Copy out the entries that follow exactly, leaving out the pictures.

====== Dataset content

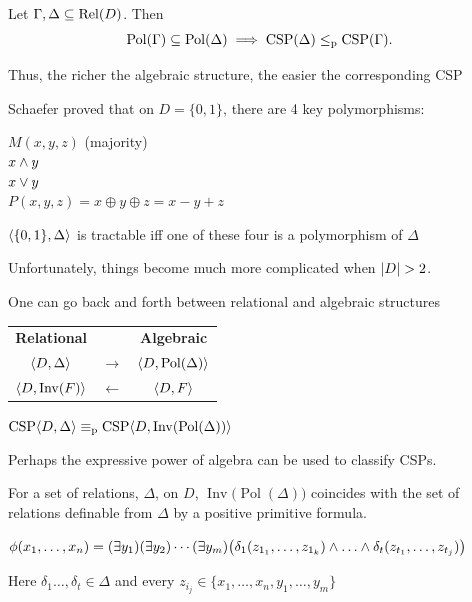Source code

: \documentclass[12pt,xcolor=dvipsnames%
]{beamer}
\DeclareMathOperator{\Rel}{Rel}
\newcommand{\bigpause}{\pause\bigskip}
\DeclareMathOperator{\CSP}{CSP}
\DeclareMathOperator{\Pol}{Pol}
\DeclareMathOperator{\Inv}{Inv}
\renewcommand{\.}{\cdot}
\newcommand{\reduc}{\leq_{\text{\textnormal{p}}}}
\newcommand{\equivp}{\equiv_{\text{\textnormal{p}}}}
\let\origtextbf=\textbf
\let\emph=\alert
\renewcommand{\textbf}[1]{{\usebeamercolor[fg]{example text}%
     \origtextbf{#1}}}
\begin{document}
\begin{frame}
  \begin{theorem}
    Let $\Gamma, \Delta \sseq \Rel(D)$. Then
    \begin{equation*}
      \Pol(\Gamma) \sseq \Pol(\Delta) \implies \CSP(\Delta) \reduc
      \CSP(\Gamma). 
    \end{equation*}
  \end{theorem}

\pause
Thus, the richer the algebraic structure, the easier the corresponding CSP
\end{frame}

\begin{frame}
Schaefer proved that on $D=\{0,1\}$, there are 4 key polymorphisms:

\begin{center}
$M(x,y,z)$ (majority)\\
$x\wedge y$\\
$x\vee y$\\
$P(x,y,z) =x\oplus y \oplus z = x-y+z$
\end{center}

\bigskip
$\langle\{0,1\},\Delta\rangle$ is tractable iff one of these four is a polymorphism of $\Delta$

\bigpause
Unfortunately, things become much more complicated when $\card{D}>2$.
\end{frame}


\begin{frame}
  One can go back and forth between relational and algebraic structures

  \begin{center}
    \begin{tabular}{ccc}
      \origtextbf{Relational} & &\origtextbf{Algebraic}  \\
      $\langle D,\Delta\rangle$ & $\longrightarrow$ & $\<D,\Pol(\Delta)\>$ \\[2pt]
      $\<D, \Inv(F)\>$ & $\longleftarrow$ &$\langle D,F\rangle$
    \end{tabular}
  \end{center}

  $\CSP\<D,\Delta\> \equivp \CSP\<D,\Inv(\Pol(\Delta))\>$

  \bigpause
  Perhaps the expressive power of algebra can be used to classify CSPs.

  \end{frame}

\begin{frame}
For a set of relations, $\Delta$, on $D$, $\Inv\bigl(\Pol(\Delta)\bigr)$ coincides with the set of relations definable from $\Delta$ by a \emph{positive primitive formula}.

\pause
$\phi(x_1,\dots,x_n)=(\exists y_1)(\exists y_2)\cdots(\exists y_m)\bigl(\delta_1(z_{1_1},\dots,z_{1_k}) \meet \dots \meet \delta_t(z_{t_1},\dots,z_{t_j})\bigr)$

Here $\delta_1\dots,\delta_t \in \Delta$ and every $z_{i_j} \in \{x_1,\dots,x_n,y_1,\dots,y_m\}$
\end{frame}
\end{document}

============

→ **Answer to this problem**
Source code

: \documentclass[12pt,xcolor=dvipsnames%
]{beamer}
\DeclareMathOperator{\Rel}{Rel}
\newcommand{\bigpause}{\pause\bigskip}
\DeclareMathOperator{\CSP}{CSP}
\DeclareMathOperator{\Pol}{Pol}
\DeclareMathOperator{\Inv}{Inv}
\renewcommand{\.}{\cdot}
\newcommand{\reduc}{\leq_{\text{\textnormal{p}}}}
\newcommand{\equivp}{\equiv_{\text{\textnormal{p}}}}
\let\origtextbf=\textbf
\let\emph=\alert
\renewcommand{\textbf}[1]{{\usebeamercolor[fg]{example text}%
     \origtextbf{#1}}}
\begin{document}
\begin{frame}
  \begin{theorem}
    Let $\Gamma, \Delta \sseq \Rel(D)$. Then
    \begin{equation*}
      \Pol(\Gamma) \sseq \Pol(\Delta) \implies \CSP(\Delta) \reduc
      \CSP(\Gamma). 
    \end{equation*}
  \end{theorem}

\pause
Thus, the richer the algebraic structure, the easier the corresponding CSP
\end{frame}

\begin{frame}
Schaefer proved that on $D=\{0,1\}$, there are 4 key polymorphisms:

\begin{center}
$M(x,y,z)$ (majority)\\
$x\wedge y$\\
$x\vee y$\\
$P(x,y,z) =x\oplus y \oplus z = x-y+z$
\end{center}

\bigskip
$\langle\{0,1\},\Delta\rangle$ is tractable iff one of these four is a polymorphism of $\Delta$

\bigpause
Unfortunately, things become much more complicated when $\card{D}>2$.
\end{frame}


\begin{frame}
  One can go back and forth between relational and algebraic structures

  \begin{center}
    \begin{tabular}{ccc}
      \origtextbf{Relational} & &\origtextbf{Algebraic}  \\
      $\langle D,\Delta\rangle$ & $\longrightarrow$ & $\<D,\Pol(\Delta)\>$ \\[2pt]
      $\<D, \Inv(F)\>$ & $\longleftarrow$ &$\langle D,F\rangle$
    \end{tabular}
  \end{center}

  $\CSP\<D,\Delta\> \equivp \CSP\<D,\Inv(\Pol(\Delta))\>$

  \bigpause
  Perhaps the expressive power of algebra can be used to classify CSPs.

  \end{frame}

\begin{frame}
For a set of relations, $\Delta$, on $D$, $\Inv\bigl(\Pol(\Delta)\bigr)$ coincides with the set of relations definable from $\Delta$ by a \emph{positive primitive formula}.

\pause
$\phi(x_1,\dots,x_n)=(\exists y_1)(\exists y_2)\cdots(\exists y_m)\bigl(\delta_1(z_{1_1},\dots,z_{1_k}) \meet \dots \meet \delta_t(z_{t_1},\dots,z_{t_j})\bigr)$

Here $\delta_1\dots,\delta_t \in \Delta$ and every $z_{i_j} \in \{x_1,\dots,x_n,y_1,\dots,y_m\}$
\end{frame}
\end{document}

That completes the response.